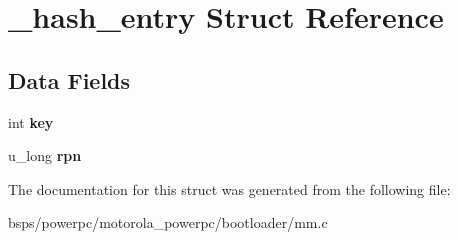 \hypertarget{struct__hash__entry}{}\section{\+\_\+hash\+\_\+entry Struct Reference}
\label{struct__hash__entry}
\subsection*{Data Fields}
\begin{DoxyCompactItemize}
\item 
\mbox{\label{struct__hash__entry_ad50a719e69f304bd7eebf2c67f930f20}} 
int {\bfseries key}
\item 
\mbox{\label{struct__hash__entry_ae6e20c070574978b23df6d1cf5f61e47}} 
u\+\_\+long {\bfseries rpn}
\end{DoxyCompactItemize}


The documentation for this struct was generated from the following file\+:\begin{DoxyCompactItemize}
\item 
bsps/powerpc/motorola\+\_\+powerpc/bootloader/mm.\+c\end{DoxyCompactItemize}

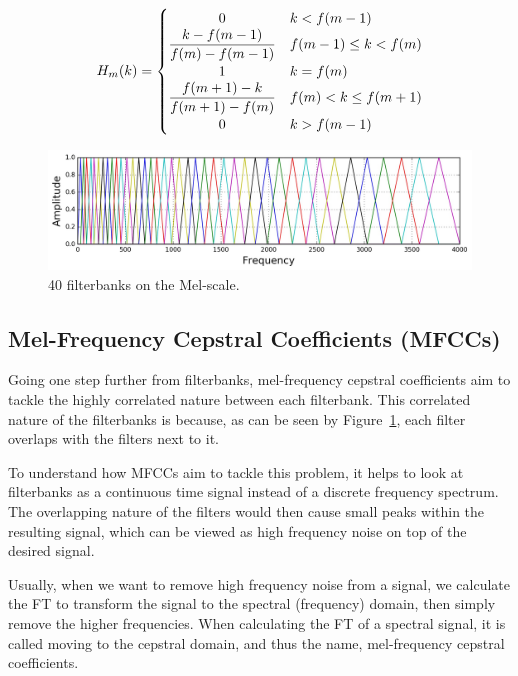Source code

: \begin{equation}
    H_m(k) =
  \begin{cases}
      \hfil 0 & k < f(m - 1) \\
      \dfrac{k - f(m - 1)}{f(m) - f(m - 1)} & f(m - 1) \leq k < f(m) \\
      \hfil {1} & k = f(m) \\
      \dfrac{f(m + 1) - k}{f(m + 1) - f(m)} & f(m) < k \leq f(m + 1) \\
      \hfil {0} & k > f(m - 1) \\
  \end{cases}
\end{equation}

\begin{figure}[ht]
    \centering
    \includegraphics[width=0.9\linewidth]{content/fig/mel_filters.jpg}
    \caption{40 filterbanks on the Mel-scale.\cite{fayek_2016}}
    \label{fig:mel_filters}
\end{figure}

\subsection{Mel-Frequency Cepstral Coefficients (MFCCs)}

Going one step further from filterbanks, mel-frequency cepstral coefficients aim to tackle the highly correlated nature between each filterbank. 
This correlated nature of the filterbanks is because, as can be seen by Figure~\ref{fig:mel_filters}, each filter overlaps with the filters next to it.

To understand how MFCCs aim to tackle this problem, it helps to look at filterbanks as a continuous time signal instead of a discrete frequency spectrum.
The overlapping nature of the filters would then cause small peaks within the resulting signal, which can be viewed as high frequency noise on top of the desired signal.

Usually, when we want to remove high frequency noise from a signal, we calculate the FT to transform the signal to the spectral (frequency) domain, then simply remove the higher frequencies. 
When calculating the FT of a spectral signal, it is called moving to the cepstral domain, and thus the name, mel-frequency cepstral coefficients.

----

▸ **Problem to work on**: Search the records above for the string "begin". Copy every line that contains it.

▸ **Result of the task**:
\begin{DoxyCompactItemize}
The documentation for this struct was generated from the following file\+:\begin{DoxyCompactItemize}
: \begin{equation}
  \begin{cases}
\begin{figure}[ht]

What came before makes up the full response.